Apesar dos pedidos de desculpas, a semana inteira que passamos juntos para compensar e todos os presentes que ele me deu. Sem o Rodrigo naquela festa eu a poderia considera-la o meu décimo sexto fracasso.
Dia três de Julho, essa mesma data aonde tudo sempre dava errado e que como lei nada dava certo...
- Ei Imperador, acabei de receber por e-mail o dia do nosso jogo do campeonato municipal...
Ana me parou no corredor toda animada, ela se sentia cada dia mais importante dentro do grupo, de fato ela era...
- Vamos jogar contra o time da escola no dia Três de Julho, quem ganhar se classifica para os regionais, isso vai ser tão divertido!!!
Demorei coisa de cinco segundos para entender o que aquilo significava e então entendi que eu era a pessoa mais azarada do universo.
Jogaríamos no dia do meu aniversário contra o time do Professor Guilherme, o jogo que eu tinha que vencer a qualquer custo. Mas no fundo eu já sabia.
Com a minha derrota no jogo, não teria festa, não teria alegria, não teria nada...
E com isso eu completaria os dezessetes fracassosEntão você e Gale...? – eu perguntei a Bia
- Vamos nos casar Cesar – ela respondeu irônica.
- Sério? – eu me preocupei demais não percebendo a ironia.
- Claro que não Cesar, eu só fiquei com ele...
Estávamos na saída da escola, eu iria para o treino e a Bia para a sua casa.
- Mas sem ressentimentos se ele for lá e ficar com outra pessoa? – eu teimei em perguntar.
Bia me encarou com aquela cara de detetive. Me toquei rapidamente que ela já tinha entendido a minha preocupação. Com um sorriso no rosto, ela perguntou já tirando sarro:
- Você está afim dele?
- É... talvez – respondi envergonhado.
- Olha eu vou ser sincera – Bia me advertiu ainda rindo – ele não é tudo aquilo o que parece não, é bonito mas não tem pegada, é inteligente mas fala coisas complicadas demais, é cheiroso mas seu perfume é enjoativo...
- Entendi – eu a cortei – mas você não gosta dele né?
- Sem neura Cesar – ela disse um pouco mais séria – se ele curtir a sua fruta é só investir nele. Agora deixa eu ir lá porque se não a minha mãe vai me matar.
Bia foi embora e eu segui até a lanchonete aonde o time me esperava. No caminho eu fiquei pensando em Gale. Ele tinha dado tanta bola para mim e eu tinha certeza que ele era gay também mas depois que ele ficou com a Bia... talvez ele fosse bi ou estava apenas me fazendo de idiota.
Encontrei todos na lanchonete. Ana disputava com Igor para ver qual dos dois conseguia terminar de tomar meio litro de refrigerante primeiro. Zé e Denis discutiam algo que estavam vendo no celular e Gale foi o primeiro a me avistar erguendo a mão sinalizando a mesa aonde estavam.
- Senta aqui cara! – Gale puxou uma cadeira ao lado da sua para eu sentar – estávamos te esperando faz um tempo já.

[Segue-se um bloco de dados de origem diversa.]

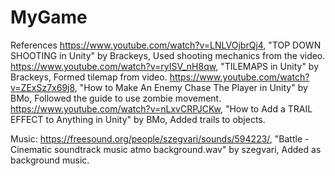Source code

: # MyGame

References
https://www.youtube.com/watch?v=LNLVOjbrQj4, "TOP DOWN SHOOTING in Unity" by Brackeys, Used shooting mechanics from the video.
https://www.youtube.com/watch?v=ryISV_nH8qw, "TILEMAPS in Unity" by Brackeys, Formed tilemap from video.
https://www.youtube.com/watch?v=ZExSz7x69j8, "How to Make An Enemy Chase The Player in Unity" by 
BMo, Followed the guide to use zombie movement.
https://www.youtube.com/watch?v=nLxvCRPJCKw, "How to Add a TRAIL EFFECT to Anything in Unity" by BMo, Added trails to objects.

Music:
https://freesound.org/people/szegvari/sounds/594223/, "Battle - Cinematic soundtrack music atmo background.wav" by szegvari, Added as background music.
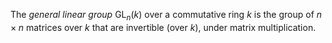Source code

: The *general linear group* $\mathop{\mathrm{GL}}_n(k)$ over a commutative ring $k$ is the group of $n\times n$ matrices over $k$ that are invertible (over $k$), under matrix multiplication.
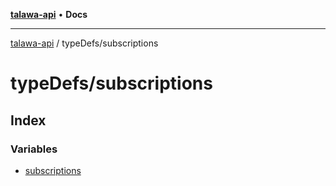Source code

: [**talawa-api**](../../README.md) • **Docs**

***

[talawa-api](../../modules.md) / typeDefs/subscriptions

# typeDefs/subscriptions

## Index

### Variables

- [subscriptions](variables/subscriptions.md)
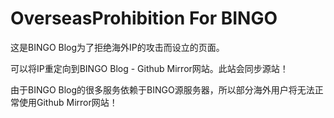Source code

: # OverseasProhibition For BINGO

这是BINGO Blog为了拒绝海外IP的攻击而设立的页面。

可以将IP重定向到BINGO Blog - Github Mirror网站。此站会同步源站！

由于BINGO Blog的很多服务依赖于BINGO源服务器，所以部分海外用户将无法正常使用Github Mirror网站！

Sentei ao seu lado e sorri. Ana venceu a competição do refrigerante e deu um belo arroto fazendo todos rirem. Denis e Zé continuam alheios discutindo sobre um joguinho qualquer. Pensei em como eu iria conseguir levar nosso time a vitória e aquilo me assustou.
A mesa da lanchonete era comum e quadrada, feita para apenas quatro pessoas. Éramos em seis mas mesmo assim, apertados, coube todos. Igor pediu mais refrigerantes para a próxima rodada da competição e mais uma vez eu duvidei da nossa capacidade enquanto time. Aos poucos eu fui sentindo a perna do Gale encostando na minha, isso fez os pelos dos meus braços se arrepiarem, a naturalidade da sua ação foi aumentando até que estávamos inteiramente grudados por debaixo da mesa. Aquilo me fez desconcentrar um pouco quando eu fui falar:
- Galera, acho melhor vocês esquecerem um pouco essa competição de refrigerantes, vocês vão passar mal hoje pois o treino será mais pesado.

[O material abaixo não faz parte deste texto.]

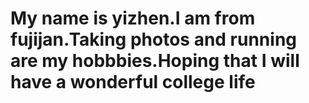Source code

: # My name is yizhen.I am from fujijan.Taking photos and running are my hobbbies.Hoping that I will have a wonderful college life
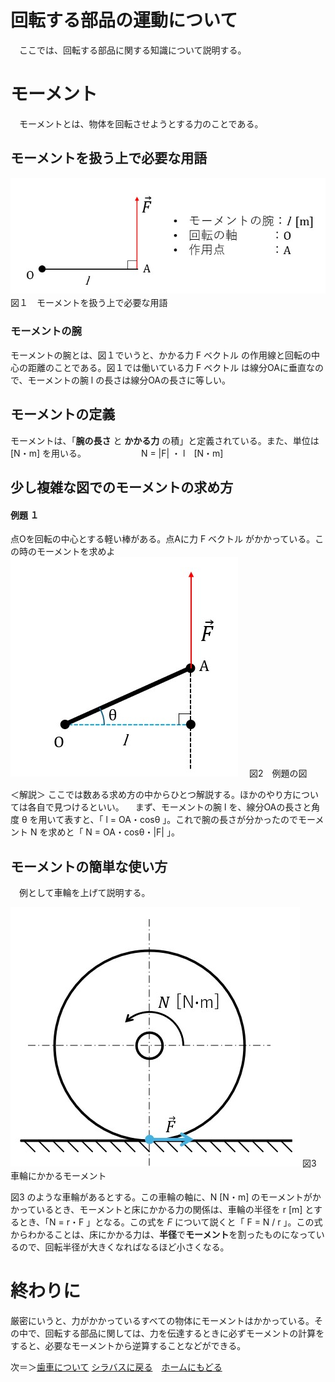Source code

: # 回転する部品の運動について
　ここでは、回転する部品に関する知識について説明する。
# モーメント
　モーメントとは、物体を回転させようとする力のことである。
## モーメントを扱う上で必要な用語
![モーメントを扱う上で必要な用語](vocabs-for-moment.jpg)　図１　モーメントを扱う上で必要な用語
### モーメントの腕
モーメントの腕とは、図１でいうと、かかる力 F ベクトル の作用線と回転の中心の距離のことである。図１では働いている力 F ベクトル は線分OAに垂直なので、モーメントの腕 l の長さは線分OAの長さに等しい。

## モーメントの定義
モーメントは、「**腕の長さ** と **かかる力** の積」と定義されている。また、単位は [N・m] を用いる。
　　　　　　N = |F| ・ l　[N・m]
## 少し複雑な図でのモーメントの求め方
#### 例題 １
点Oを回転の中心とする軽い棒がある。点Aに力 F ベクトル がかかっている。この時のモーメントを求めよ
![図２](example-object-for-moment-explanation.jpg)
　図2　例題の図

＜解説＞
ここでは数ある求め方の中からひとつ解説する。ほかのやり方については各自で見つけるといい。
　まず、モーメントの腕 l を、線分OAの長さと角度 θ を用いて表すと、「 l = OA・cosθ 」。これで腕の長さが分かったのでモーメント N を求めと「 N = OA・cosθ・|F| 」。

## モーメントの簡単な使い方
　例として車輪を上げて説明する。 

![車輪でのモーメント](moment-on-wheel.jpg)
図3　車輪にかかるモーメント

図3 のような車輪があるとする。この車輪の軸に、N [N・m] のモーメントがかかっているとき、モーメントと床にかかる力の関係は、車輪の半径を r [m] とするとき、「N = r・F 」となる。この式を $F$ について説くと「 F = N / r 」。この式からわかることは、床にかかる力は、**半径**で**モーメント**を割ったものになっているので、回転半径が大きくなればなるほど小さくなる。

# 終わりに
厳密にいうと、力がかかっているすべての物体にモーメントはかかっている。その中で、回転する部品に関しては、力を伝達するときに必ずモーメントの計算をすると、必要なモーメントから逆算することなどができる。

次＝＞[歯車について](about-gears.md)
[シラバスに戻る](design-team-syllabus.md)　[ホームにもどる](design-team-home.md)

Igor sorriu e parou de beber. Ana largou o copo e deu um arrotinho tímido.
- Temos muito o que treinar ainda, por isso não vamos deixar nada nos atrapalhar. Nós precisamos de mais um jogador menino para completar o time – Olhei para o Igor e Denis – Vocês dois ficam encarregados te achar mais uma pessoa para o time?
- Opa, demorou – eles concordaram.
- Zé, Ana – eu chamei os dois dessa vez – precisamos de uniformes, divulgação, mais cartazes e de pessoas que torçam para a gente... vocês dois dão conta de correr atrás disso?
- Sim – Zé respondeu – eu tenho certeza que toda a nossa sala e todos que odeiam o professor Guilherme irão torcer pela gente.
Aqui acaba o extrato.